This movie is based off of one of my favorite books, directed by one of my biggest idols, and starring a favorite actor of mine. Don't expect too much prejudice though.
When I first heard that Tim Burton was getting a chance to re-imagine one of the weirdest children's stories of all time, I smiled. Just imagine what he could do with the mad and wonderful characters. I even bought a poster of Johnny Depp in his Mad Hatter makeup, because I've never seen a more wonderful clown-leprechaun hybrid in my life.
But then the actual movie came out...
And, I really hate to say it, but it wasn't amazing. Many movie critics were saying that Tim Burton doesn't do his best work with remakes (Charlie and the Chocolate Factory, Planet of the Apes), but even they had a glimmer of hope when it came to his twisted mind.
The film opens with what the audience believes to be the night Alice had her famous Wonderland dream. Then it skips twelve years and she and her high-class mother are attending a stiff upper lip sort of party. It turns out to be the nineteen year old Alice's surprise engagement party.
Oh god, this is going to be a metaphor, isn't it? She's going to escape into Wonderland, stuff's gonna happen, and then when she returns, she'll be an independent woman and won't have to marry this Scottish lord. But there's still an hour and a half left. Burton's going to throw us the most creepy and engaging Wonderland we've ever seen. Alice was clever in the beginning of the movie and there were a few shining pieces of dialogue (especially a few lines between Alice and her possible future mother-in-law), but then the White Rabbit appeared.
Wonderland, or should I say 'Underland', is a macabre re-imagining of Alice's fantasy world. If you play video games, think of how Silent Hill takes an already freaky place, then rusts up all the walls, adds shadows and zombies and atmospheric music. It was sort of like that. Dark, very dark. Not that I minded, really. I'd have walked out if it was as colorful and migraine inducing as the 1951 Disney version.
But now onto the reason that most of us went to the theater: the Mad Hatter, the Red Queen, and the White Queen. Make-up, and CGI, and tongue-in-cheek humor galore. We all expected Johnny Depp to steal the screen, but it was really Helena Bonham Carter who made me laugh the most. With her head too big for her body, her strange vocal pattern, and her demeanor brought some life to the otherwise listless plot. Anne Hathaway played the White Queen, whose performance makes fun of her own "angelically-pure" image. She glides with this airy aura across the screen and throughout the film.
Depp. After appearing halfway through the movie, he almost becomes the main character. We know more about his past than Alice's, and his wicked strange accents and antics threaten to steal our attention. The problem is, we don't want them to. We sort of want to get to the end of Alice's story. His clown face begins to unnerve you after awhile, and you can't help but notice that Johnny recycled most of his motions from his much better role as Jack Sparrow. Pardon me, Captain. In fact, I have the DVD in my hand right now and his Mad Hatter is in the DEAD CENTER of the cover doing the patented Sparrow-walk. Excuse me, but who are you? You're not hardly Alice. (Yes, I resorted to quoting the movie itself for an insult).

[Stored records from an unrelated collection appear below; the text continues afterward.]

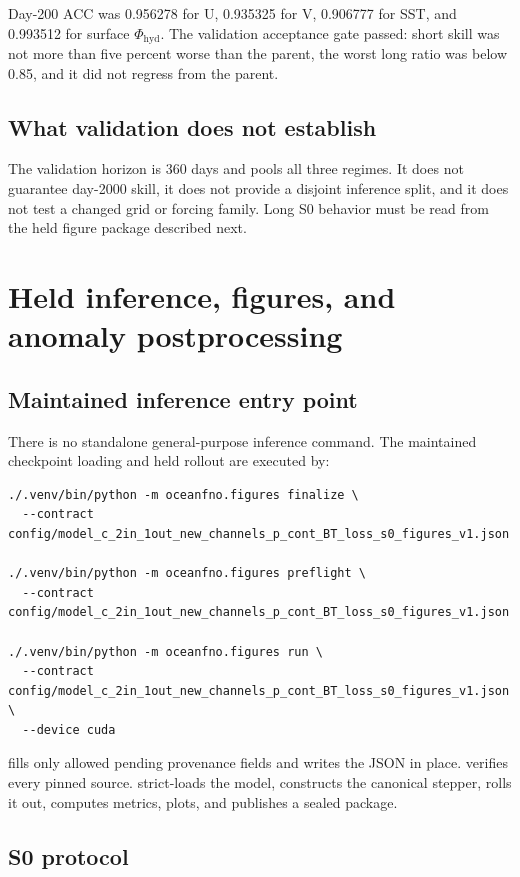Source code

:\documentclass[11pt,oneside]{report}
\newcommand{\code}[1]{\texttt{\detokenize{#1}}}
\begin{document}
Day-200 ACC was 0.956278 for U, 0.935325 for V, 0.906777 for SST, and
0.993512 for surface \(\Phi_{\mathrm{hyd}}\). The validation acceptance gate
passed: short skill was not more than five percent worse than the parent, the
worst long ratio was below 0.85, and it did not regress from the parent.

\section{What validation does not establish}

The validation horizon is 360 days and pools all three regimes. It does not
guarantee day-2000 skill, it does not provide a disjoint inference split, and it
does not test a changed grid or forcing family. Long S0 behavior must be read
from the held figure package described next.

\chapter{Held inference, figures, and anomaly postprocessing}
\label{ch:inference}

\section{Maintained inference entry point}

There is no standalone general-purpose inference command. The maintained
checkpoint loading and held rollout are executed by:
\begin{lstlisting}
./.venv/bin/python -m oceanfno.figures finalize \
  --contract config/model_c_2in_1out_new_channels_p_cont_BT_loss_s0_figures_v1.json

./.venv/bin/python -m oceanfno.figures preflight \
  --contract config/model_c_2in_1out_new_channels_p_cont_BT_loss_s0_figures_v1.json

./.venv/bin/python -m oceanfno.figures run \
  --contract config/model_c_2in_1out_new_channels_p_cont_BT_loss_s0_figures_v1.json \
  --device cuda
\end{lstlisting}

\code{finalize} fills only allowed pending provenance fields and writes the JSON
in place. \code{preflight} verifies every pinned source. \code{run}
strict-loads the model, constructs the canonical stepper, rolls it out, computes
metrics, plots, and publishes a sealed package.

\section{S0 protocol}
\end{document}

The plot was a predictable fantasy coming of age thing. If you wanted a fantasy coming-of-age about a girl in a strange land, you should watch Spirited Away. Alice bumbles through the semi-recognizable settings of Underland, meeting CGI animals with amazing actors providing voices that barely help the linear plot. And one thing that drove me absolutely mad the entire time. The Mad Hatter character says it himself, "Beware the Jabberwock." It's not a Jabberwocky! That's just the poem's name!
I want Tim Burton to go home, kiss the kids, take out a pad of paper and write something strange. Original, crazy, and outlandish. He's the man who brought us Edward Scissorhands, Corpse Bride, Beetlejuice, and The Nightmare Before Christmas. Or better yet, I want to see him redo the classic TV series Dark Shadows.
Alice was dark, rarely funny, and even slightly confusing. But because of the costumes, effects, and Carter's performance, I stayed through the whole movie. I give the movie two out of five stars.